In 1882, a branch line from Hallatrow was built to Camerton; in 1910, this line was further extended eastwards along the route of the former Somerset Coal Canal to join up with the line from Bath to Bradford-on-Avon railway station line at Limpley Stoke.
The Camerton branch was mainly used for coal - in particular, the colliery at Camerton. The original line from Hallatrow to Camerton closed in 1932, with Camerton becoming the western terminus - having also been the eastern terminus and a through station.(Another example of this is Uckfield, Sussex). .
The principal traffic on the railway was coal from the Somerset coalfield, though the villages nearer Bristol generated some commuter traffic. Passenger services were never frequent: in 1910, there were eight trains a day at most (on Thursdays and Saturdays) and not all of those ran through to or from Frome.
Traffic on the Camerton line from Hallatrow to Limpley Stoke was even lighter: passenger services started in 1910 and were suspended for the First World War in 1915; they resumed in 1923 (though Midford Halt never reopened) but were withdrawn entirely in 1925. Freight services on the branch line ceased in 1951. The line achieved some fame after closure by its use in the film The Titfield Thunderbolt, but the track was taken up in 1958.
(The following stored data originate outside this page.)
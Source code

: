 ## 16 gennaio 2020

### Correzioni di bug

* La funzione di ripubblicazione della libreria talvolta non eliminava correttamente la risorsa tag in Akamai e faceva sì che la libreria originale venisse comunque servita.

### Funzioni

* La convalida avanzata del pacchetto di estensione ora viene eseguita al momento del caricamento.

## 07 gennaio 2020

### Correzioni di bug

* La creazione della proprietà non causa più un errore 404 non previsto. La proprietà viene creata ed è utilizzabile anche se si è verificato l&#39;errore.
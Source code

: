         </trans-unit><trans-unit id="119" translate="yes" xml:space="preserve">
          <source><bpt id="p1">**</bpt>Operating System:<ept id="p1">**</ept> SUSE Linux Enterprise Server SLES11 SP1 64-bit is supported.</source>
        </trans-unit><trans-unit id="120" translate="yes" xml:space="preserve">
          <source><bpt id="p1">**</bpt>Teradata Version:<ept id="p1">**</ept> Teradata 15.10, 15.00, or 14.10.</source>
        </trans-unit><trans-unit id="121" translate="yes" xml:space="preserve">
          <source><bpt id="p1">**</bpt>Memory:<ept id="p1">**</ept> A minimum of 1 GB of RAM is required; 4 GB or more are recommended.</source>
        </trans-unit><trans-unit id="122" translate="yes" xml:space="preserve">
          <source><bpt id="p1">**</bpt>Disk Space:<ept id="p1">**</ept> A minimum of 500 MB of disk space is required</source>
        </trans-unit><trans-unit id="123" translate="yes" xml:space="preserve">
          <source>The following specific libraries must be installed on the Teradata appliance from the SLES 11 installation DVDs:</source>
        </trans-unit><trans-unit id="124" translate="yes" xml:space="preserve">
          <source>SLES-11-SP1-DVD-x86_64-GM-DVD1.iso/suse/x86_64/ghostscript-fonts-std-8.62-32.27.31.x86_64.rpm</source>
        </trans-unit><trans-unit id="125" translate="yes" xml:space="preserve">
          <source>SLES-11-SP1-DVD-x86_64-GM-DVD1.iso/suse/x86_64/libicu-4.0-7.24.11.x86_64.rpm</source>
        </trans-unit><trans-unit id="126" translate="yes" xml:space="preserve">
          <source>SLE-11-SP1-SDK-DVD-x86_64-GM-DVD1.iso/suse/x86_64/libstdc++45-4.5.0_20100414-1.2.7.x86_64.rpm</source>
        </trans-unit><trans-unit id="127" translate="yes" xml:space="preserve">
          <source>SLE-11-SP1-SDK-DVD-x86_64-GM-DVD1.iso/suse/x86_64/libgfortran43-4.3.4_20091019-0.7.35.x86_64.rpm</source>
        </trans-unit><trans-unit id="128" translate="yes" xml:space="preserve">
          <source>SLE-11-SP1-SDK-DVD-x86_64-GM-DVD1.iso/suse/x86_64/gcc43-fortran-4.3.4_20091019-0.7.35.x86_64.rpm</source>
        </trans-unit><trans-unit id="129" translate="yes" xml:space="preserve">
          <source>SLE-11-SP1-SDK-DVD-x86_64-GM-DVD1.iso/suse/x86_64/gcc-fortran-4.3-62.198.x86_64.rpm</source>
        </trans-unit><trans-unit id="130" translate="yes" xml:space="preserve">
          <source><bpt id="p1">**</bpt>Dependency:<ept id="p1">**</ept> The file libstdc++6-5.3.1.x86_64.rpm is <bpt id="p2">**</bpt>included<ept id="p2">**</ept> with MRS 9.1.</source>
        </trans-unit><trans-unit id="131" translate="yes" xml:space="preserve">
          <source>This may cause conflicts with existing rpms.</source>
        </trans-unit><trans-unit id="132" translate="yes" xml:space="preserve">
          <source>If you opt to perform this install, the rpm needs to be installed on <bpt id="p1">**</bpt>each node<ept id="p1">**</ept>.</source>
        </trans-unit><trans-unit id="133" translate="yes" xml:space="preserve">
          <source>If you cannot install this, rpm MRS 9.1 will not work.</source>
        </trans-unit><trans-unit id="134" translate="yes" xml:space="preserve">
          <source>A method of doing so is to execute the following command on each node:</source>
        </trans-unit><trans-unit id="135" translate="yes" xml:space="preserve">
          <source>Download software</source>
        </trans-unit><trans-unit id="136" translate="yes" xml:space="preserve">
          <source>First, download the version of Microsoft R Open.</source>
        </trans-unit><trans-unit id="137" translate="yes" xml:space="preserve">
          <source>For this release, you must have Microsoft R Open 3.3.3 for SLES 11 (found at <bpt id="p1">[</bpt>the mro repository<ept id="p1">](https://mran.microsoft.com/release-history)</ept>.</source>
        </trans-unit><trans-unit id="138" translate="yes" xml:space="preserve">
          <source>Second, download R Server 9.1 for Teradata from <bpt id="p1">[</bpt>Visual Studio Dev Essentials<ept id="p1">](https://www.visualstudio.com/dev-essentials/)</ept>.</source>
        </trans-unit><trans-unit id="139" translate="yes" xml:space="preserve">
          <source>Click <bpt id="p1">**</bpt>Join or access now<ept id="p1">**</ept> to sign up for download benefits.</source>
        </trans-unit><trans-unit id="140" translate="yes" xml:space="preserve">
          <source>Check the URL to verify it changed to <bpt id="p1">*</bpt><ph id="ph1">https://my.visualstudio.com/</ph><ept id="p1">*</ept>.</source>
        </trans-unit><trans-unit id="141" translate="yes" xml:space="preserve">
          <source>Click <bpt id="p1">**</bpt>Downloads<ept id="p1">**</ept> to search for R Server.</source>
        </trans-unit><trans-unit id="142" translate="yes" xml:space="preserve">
The Bristol and North Somerset main line did not last much longer. From the point where the line turned northwards towards Bristol, only three miles out of Radstock, it ran virtually parallel to the main A37 road, which made it vulnerable to competition from road transport. Passenger services were withdrawn in November 1959 and freight traffic ended in July 1968, when the Radstock to Bristol section closed completely. The Radstock to Frome portion remained in occasional use until July 1988 for traffic to the Marcroft wagon works[1] on the outskirts of Radstock, and part of this section remains in situ today (although derelict and heavily overgrown). The southernmost section from Frome to Hapsford Quarry Junction remains in use for limestone traffic from Whatley Quarry
The original stations were in most cases built to a standard but distinctive design by the architect William Clarke, featuring large canopies and three tall chimneys. Clarke designed stations on other "minor" Great Western satellite railways.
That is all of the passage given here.